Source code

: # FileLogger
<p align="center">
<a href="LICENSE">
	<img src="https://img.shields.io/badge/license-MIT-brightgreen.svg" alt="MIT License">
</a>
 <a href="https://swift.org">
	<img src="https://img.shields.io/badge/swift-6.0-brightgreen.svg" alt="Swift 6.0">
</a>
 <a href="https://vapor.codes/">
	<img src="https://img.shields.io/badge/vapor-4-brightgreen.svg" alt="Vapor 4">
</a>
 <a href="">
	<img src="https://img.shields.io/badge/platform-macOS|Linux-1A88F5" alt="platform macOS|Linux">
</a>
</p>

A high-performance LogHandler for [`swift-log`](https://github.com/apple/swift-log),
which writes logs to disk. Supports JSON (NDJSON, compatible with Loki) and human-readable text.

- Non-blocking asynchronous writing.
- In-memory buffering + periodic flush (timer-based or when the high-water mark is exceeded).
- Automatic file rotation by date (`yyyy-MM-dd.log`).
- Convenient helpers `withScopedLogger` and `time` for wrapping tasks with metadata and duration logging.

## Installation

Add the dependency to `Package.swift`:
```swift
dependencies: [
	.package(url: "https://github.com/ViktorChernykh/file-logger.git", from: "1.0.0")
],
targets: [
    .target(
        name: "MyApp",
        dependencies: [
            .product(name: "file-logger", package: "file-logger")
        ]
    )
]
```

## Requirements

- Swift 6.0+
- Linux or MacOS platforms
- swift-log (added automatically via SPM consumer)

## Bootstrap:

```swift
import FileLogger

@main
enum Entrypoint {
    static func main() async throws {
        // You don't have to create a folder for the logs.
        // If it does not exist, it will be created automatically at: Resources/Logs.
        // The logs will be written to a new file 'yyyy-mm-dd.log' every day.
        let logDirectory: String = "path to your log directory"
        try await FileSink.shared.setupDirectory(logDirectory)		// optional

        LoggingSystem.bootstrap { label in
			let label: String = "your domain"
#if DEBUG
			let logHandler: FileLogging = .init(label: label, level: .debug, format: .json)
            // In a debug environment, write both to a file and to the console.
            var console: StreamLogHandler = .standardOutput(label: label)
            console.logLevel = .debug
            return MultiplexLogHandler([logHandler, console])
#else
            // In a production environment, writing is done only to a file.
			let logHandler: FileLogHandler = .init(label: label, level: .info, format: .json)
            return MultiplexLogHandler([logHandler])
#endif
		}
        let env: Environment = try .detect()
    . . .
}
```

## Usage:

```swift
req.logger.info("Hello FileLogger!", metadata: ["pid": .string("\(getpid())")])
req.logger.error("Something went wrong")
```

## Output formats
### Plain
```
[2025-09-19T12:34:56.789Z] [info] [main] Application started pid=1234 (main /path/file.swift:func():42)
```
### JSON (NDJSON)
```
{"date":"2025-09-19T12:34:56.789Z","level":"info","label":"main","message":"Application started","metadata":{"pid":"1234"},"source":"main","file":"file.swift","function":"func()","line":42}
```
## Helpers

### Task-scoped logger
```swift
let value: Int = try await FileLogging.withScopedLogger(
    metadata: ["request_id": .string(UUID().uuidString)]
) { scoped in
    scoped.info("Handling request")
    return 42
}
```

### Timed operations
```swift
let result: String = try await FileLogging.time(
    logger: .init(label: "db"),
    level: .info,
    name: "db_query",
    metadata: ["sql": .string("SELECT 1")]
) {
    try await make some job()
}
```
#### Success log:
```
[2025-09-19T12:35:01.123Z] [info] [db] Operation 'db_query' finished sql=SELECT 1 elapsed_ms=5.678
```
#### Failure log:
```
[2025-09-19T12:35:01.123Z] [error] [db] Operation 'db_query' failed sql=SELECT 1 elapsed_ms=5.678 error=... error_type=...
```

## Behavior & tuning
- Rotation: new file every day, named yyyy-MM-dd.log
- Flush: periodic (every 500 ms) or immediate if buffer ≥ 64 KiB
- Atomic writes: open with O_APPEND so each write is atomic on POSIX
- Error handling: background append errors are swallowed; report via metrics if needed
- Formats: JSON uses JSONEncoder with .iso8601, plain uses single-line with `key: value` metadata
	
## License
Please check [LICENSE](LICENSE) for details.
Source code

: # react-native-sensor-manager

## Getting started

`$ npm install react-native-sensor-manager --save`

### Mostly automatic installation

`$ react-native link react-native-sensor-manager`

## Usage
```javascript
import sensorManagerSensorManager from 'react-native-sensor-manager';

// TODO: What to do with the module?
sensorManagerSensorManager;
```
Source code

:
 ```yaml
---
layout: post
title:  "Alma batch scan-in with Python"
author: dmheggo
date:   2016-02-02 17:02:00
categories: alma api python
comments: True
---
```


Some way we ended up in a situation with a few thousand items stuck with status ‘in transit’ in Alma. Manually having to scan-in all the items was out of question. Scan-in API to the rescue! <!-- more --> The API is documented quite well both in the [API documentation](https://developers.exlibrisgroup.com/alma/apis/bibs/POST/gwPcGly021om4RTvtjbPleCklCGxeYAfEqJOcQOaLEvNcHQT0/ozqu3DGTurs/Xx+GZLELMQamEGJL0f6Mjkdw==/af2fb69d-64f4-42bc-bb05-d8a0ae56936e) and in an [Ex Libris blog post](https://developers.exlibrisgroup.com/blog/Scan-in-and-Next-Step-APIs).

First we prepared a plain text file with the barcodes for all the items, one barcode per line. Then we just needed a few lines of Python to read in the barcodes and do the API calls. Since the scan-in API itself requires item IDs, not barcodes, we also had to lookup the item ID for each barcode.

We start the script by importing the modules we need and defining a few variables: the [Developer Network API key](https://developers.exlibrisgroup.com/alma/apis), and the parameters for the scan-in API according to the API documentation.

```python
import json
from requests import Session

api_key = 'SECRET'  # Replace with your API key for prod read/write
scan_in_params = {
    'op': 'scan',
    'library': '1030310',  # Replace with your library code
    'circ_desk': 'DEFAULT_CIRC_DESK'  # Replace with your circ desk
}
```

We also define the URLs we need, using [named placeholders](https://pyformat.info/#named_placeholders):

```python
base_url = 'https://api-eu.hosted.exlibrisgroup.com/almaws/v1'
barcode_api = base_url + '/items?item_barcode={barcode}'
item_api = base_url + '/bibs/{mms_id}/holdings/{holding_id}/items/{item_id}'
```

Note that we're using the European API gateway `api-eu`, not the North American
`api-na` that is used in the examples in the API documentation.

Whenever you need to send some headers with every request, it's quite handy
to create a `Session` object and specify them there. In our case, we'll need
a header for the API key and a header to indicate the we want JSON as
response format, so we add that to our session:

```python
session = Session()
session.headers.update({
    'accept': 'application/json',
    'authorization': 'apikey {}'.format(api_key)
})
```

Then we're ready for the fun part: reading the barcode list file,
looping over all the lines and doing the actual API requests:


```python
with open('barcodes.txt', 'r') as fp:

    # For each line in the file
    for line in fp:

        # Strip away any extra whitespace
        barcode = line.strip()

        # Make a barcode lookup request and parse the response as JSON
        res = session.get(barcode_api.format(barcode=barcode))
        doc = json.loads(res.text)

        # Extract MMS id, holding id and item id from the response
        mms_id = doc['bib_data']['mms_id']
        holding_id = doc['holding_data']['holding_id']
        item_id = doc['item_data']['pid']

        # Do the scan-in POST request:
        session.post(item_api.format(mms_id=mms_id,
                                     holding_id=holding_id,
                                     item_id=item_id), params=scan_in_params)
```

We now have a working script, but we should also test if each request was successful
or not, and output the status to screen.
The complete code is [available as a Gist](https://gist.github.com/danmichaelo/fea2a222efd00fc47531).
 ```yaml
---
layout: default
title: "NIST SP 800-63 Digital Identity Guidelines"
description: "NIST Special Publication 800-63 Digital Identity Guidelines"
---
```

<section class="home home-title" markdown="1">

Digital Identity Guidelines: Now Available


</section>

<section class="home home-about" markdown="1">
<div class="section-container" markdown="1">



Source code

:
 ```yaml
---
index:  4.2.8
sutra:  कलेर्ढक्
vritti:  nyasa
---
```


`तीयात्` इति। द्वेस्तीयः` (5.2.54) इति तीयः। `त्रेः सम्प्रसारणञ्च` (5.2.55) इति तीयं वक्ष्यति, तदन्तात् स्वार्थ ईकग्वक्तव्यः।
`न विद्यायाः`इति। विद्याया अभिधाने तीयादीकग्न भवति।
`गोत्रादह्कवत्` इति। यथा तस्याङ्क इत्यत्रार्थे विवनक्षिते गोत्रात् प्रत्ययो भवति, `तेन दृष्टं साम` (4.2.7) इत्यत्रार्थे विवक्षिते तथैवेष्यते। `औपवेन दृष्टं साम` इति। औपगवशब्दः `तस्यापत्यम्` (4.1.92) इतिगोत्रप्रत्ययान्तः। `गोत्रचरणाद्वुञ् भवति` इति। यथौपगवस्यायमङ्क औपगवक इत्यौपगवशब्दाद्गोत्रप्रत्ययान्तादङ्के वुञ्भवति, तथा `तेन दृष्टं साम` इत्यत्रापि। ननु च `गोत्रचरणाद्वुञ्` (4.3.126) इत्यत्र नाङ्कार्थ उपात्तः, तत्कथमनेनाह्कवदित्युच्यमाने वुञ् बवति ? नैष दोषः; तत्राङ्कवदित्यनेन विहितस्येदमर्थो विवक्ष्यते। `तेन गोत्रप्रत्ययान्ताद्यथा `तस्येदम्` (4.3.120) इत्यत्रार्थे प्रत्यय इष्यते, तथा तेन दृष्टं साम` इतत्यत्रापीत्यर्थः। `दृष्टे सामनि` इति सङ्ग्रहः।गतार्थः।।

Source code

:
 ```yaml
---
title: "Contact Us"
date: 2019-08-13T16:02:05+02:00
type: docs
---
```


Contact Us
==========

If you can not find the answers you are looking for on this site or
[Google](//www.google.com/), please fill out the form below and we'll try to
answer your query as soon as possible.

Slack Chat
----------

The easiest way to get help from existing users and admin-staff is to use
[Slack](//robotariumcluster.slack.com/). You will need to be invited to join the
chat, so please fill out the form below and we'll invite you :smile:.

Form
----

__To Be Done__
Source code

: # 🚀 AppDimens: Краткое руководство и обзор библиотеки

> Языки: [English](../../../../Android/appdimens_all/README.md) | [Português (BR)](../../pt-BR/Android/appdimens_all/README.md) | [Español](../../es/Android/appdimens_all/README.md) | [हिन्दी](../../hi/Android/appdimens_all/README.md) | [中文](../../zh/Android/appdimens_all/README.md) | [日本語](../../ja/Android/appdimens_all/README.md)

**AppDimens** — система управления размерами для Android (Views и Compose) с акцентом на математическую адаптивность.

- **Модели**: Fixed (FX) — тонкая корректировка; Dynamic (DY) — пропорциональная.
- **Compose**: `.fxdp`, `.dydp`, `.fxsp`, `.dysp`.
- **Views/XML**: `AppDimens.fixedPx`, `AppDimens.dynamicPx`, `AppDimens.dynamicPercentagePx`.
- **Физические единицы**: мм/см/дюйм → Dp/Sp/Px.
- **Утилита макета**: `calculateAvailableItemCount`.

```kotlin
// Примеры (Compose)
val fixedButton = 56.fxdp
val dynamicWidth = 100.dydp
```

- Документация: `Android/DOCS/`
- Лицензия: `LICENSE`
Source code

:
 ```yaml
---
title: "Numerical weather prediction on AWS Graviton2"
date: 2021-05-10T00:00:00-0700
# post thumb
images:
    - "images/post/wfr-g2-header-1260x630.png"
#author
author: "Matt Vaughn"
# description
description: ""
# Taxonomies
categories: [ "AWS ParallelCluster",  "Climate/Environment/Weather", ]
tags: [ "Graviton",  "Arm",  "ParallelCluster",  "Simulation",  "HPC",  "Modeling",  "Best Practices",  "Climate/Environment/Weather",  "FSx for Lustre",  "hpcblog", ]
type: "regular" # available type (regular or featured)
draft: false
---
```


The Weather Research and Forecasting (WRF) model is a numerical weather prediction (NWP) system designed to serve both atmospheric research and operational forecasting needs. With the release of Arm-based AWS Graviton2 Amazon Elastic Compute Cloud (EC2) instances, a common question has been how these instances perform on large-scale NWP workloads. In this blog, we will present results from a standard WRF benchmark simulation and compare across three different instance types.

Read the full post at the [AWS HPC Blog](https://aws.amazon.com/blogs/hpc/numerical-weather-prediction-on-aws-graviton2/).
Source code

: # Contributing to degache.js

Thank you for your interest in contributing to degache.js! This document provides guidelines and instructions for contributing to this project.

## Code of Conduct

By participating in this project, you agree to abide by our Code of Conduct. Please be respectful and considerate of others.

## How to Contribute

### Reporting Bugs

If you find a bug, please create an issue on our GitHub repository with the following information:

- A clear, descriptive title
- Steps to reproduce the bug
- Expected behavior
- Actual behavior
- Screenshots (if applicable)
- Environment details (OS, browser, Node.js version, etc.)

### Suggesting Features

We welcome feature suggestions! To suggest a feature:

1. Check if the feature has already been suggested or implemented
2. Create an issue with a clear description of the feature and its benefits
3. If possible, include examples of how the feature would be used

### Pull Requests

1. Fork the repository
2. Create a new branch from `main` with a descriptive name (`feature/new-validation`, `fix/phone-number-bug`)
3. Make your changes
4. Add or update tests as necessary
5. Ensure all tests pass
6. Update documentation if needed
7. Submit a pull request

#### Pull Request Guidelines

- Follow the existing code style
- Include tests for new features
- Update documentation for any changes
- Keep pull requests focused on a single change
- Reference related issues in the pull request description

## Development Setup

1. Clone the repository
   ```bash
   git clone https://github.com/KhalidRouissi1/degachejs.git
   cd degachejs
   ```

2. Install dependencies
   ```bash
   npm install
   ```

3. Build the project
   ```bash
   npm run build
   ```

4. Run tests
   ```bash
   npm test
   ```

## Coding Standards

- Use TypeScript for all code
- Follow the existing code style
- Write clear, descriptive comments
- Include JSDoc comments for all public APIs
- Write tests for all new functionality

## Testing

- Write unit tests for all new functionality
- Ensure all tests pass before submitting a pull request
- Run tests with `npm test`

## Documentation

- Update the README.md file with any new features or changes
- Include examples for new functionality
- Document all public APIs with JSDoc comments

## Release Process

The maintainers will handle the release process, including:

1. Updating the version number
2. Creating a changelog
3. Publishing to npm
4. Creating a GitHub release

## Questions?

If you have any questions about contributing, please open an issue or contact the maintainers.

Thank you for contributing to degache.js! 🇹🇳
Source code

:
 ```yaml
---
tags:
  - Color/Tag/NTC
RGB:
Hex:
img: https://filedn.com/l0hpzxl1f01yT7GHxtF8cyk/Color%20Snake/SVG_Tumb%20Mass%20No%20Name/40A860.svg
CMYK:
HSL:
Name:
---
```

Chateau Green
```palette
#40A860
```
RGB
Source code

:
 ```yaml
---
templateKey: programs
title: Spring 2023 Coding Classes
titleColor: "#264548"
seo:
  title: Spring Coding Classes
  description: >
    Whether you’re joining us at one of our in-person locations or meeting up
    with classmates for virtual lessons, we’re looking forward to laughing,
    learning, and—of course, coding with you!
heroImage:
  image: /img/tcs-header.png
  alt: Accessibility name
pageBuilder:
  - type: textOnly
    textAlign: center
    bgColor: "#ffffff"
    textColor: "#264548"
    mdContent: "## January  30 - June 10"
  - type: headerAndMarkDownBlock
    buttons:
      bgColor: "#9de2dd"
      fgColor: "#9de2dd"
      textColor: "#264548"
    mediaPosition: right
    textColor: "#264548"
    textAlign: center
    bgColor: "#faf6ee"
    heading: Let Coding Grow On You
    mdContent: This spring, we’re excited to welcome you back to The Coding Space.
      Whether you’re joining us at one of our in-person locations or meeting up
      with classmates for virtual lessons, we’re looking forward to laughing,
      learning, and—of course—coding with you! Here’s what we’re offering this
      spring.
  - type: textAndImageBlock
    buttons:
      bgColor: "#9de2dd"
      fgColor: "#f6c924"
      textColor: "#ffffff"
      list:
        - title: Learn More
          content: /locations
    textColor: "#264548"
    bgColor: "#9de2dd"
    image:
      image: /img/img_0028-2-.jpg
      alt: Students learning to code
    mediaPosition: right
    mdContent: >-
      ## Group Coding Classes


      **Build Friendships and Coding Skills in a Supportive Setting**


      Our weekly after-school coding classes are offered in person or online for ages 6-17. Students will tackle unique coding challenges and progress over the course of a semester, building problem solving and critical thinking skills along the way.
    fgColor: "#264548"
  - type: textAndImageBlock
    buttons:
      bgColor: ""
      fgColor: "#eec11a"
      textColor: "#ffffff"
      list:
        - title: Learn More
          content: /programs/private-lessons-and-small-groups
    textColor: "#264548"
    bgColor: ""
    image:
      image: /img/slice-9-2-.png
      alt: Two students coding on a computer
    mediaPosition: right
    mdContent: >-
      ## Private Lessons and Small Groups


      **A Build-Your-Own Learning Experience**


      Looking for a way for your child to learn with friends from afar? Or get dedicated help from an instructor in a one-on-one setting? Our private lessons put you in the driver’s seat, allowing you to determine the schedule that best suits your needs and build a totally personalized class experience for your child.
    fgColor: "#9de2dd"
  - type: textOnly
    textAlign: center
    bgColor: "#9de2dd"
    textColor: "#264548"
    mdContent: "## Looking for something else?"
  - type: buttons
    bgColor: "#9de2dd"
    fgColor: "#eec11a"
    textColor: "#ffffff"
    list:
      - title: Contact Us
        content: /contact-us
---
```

= = = = = = =

**The task:** Out of the preceding entries, pull every line containing the string "writes".

**Solution to the exercise:**
which writes logs to disk. Supports JSON (NDJSON, compatible with Loki) and human-readable text.
- Atomic writes: open with O_APPEND so each write is atomic on POSIX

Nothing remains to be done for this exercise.